C’est ainsi que l’autrice montre des jeunes filles sexuellement actives, que ça soit Chiyomi (avant son rétrécissement) ou Nomura, une camarade de classe de Minami qui a du succès auprès des garçons. En cela, Shungiku Uchida illustre un mouvement qui a débuté durant les années 1980 et s’est développé dans les années 1990, ce qui a émut une partie de l’opinion publique japonaise au début des années 2000 : les jeunes japonaises se montrent de plus en plus pressées d’avoir des rapports sexuels, au point que 45% de celles qui sont en dernière année de lycée (dans leur 18 ans, donc) en ont déjà eu. Ce phénomène, d’après un article du fameux journal Asahi Shimbun paru à cette époque, est attribué notamment au développement des médias qui encouragent la précocité dans ce domaine, médias qui présentent une culture du sexe dictée par les hommes et qui considèrent les jeunes filles comme des objets sexuels. Cela amène les lycéennes à penser qu’elles doivent être des objets de désir, à l’exemple du girls band Morning Musume. Il est donc « normal » que les adolescentes en viennent à exercer leur sexualité de plus en plus tôt, et que ce n’est pas à elles à qui on doit le reprocher.

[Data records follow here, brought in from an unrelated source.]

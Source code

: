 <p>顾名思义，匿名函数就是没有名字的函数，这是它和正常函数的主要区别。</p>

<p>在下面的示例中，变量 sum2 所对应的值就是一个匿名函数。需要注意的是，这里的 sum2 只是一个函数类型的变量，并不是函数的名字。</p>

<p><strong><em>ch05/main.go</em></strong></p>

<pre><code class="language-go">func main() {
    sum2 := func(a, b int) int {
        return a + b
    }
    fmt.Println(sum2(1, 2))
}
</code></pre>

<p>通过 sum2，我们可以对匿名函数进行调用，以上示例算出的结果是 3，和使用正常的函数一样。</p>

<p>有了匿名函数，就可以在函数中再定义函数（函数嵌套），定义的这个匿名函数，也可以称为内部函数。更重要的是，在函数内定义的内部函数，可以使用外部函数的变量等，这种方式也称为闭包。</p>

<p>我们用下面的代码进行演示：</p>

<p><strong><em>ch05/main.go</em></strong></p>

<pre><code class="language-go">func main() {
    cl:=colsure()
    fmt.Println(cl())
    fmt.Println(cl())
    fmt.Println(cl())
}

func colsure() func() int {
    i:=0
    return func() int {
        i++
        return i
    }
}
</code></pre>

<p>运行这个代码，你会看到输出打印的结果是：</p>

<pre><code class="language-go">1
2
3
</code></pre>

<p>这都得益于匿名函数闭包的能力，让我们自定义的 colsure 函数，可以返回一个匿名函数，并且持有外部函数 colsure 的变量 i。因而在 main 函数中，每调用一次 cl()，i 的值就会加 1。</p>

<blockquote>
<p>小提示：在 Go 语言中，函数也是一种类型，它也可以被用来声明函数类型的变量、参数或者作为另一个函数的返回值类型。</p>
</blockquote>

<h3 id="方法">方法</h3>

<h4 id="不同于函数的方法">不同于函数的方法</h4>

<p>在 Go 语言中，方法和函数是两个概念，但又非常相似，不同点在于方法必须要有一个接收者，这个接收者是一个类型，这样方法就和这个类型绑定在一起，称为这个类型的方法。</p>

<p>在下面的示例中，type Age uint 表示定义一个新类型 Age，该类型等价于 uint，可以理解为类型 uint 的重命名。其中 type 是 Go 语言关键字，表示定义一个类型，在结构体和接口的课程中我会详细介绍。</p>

Shungiku Uchida ne se situe pas clairement par rapport à ce débat, elle laisse lectrices et lecteurs se faire leur propre opinion. Elle se contente de montrer des comportements. Par exemple, c’est à chacune ou à chacun de se positionner devant une scène où Minami se masturbe devant Chiyomi (leur différence de taille ne permet plus une relation plus intime) puis éjacule sur sa petite amie. Celle-ci est entièrement souillée (forcément), ce dont Minami s’excuse tout en l’essuyant avec une lingette. Le garçon a vraiment l’impression de prendre la jeune fille pour un jouet sexuel et d’être un pervers, ce que ne comprend pas Chiyomi. C’est une situation qu’elle accepte tout naturellement car, comme elle le dit, elle l’aime. Voilà un argument qui pousse trop souvent les filles à accepter certaines exigences de leur copain, ce qui n’est plus aussi toléré de nos jours. En cela, La petite amie de Minami est, en 2022-23, incontestablement une œuvre qui demande à se questionner et à se déterminer sur les questions du féminisme actuel.